▶ [Problem to solve]
In the entries that follow, find each line with the word "expected" and copy it.

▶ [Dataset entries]
##############################
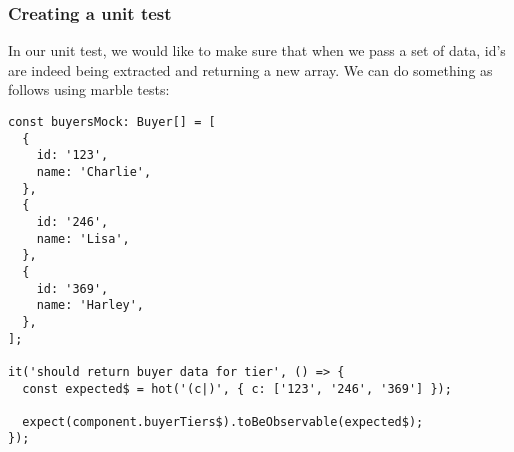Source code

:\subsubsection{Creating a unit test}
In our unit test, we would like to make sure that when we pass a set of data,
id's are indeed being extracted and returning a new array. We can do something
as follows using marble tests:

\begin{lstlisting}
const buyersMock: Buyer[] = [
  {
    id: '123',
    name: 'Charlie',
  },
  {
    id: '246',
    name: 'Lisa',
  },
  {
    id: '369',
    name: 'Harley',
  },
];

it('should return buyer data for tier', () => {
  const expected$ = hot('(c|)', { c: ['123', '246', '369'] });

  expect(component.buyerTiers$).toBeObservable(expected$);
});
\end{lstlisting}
##############################
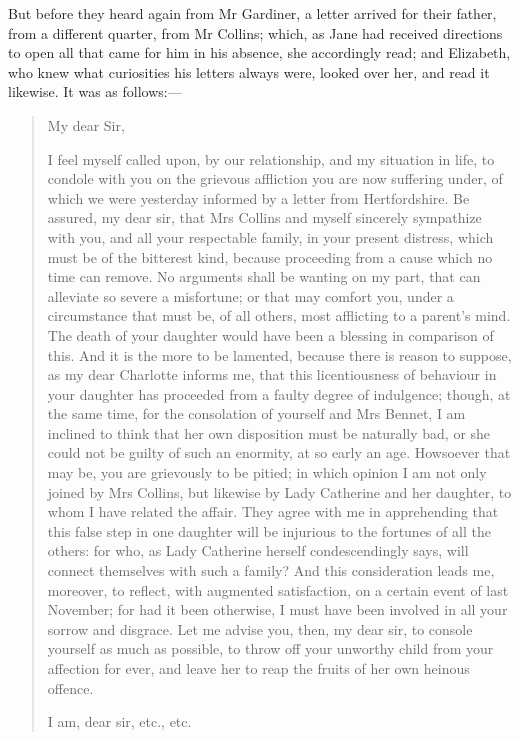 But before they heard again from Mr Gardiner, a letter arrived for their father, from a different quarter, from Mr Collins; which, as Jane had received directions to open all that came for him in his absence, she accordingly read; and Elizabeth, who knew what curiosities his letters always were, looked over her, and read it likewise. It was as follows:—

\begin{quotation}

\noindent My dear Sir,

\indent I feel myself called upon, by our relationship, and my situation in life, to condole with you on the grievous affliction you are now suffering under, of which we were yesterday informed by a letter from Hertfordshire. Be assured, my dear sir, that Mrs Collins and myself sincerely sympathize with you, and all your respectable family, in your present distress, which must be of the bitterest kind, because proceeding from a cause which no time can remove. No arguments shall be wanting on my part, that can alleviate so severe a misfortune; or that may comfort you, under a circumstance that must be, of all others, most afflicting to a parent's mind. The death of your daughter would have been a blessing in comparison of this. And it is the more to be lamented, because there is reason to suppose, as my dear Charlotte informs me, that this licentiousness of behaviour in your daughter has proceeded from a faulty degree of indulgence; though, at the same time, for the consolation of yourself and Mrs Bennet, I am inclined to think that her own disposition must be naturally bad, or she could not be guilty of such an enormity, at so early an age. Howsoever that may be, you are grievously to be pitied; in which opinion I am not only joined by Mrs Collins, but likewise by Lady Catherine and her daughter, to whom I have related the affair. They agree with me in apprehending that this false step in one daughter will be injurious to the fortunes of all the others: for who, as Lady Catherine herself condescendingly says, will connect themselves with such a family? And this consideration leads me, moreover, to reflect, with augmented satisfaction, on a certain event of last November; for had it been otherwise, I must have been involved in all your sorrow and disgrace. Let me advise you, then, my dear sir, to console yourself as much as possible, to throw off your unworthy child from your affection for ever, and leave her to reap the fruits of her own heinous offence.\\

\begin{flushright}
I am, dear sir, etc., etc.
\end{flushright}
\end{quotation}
##############################
▶ [Task response]
  const expected$ = hot('(c|)', { c: ['123', '246', '369'] });
  expect(component.buyerTiers$).toBeObservable(expected$);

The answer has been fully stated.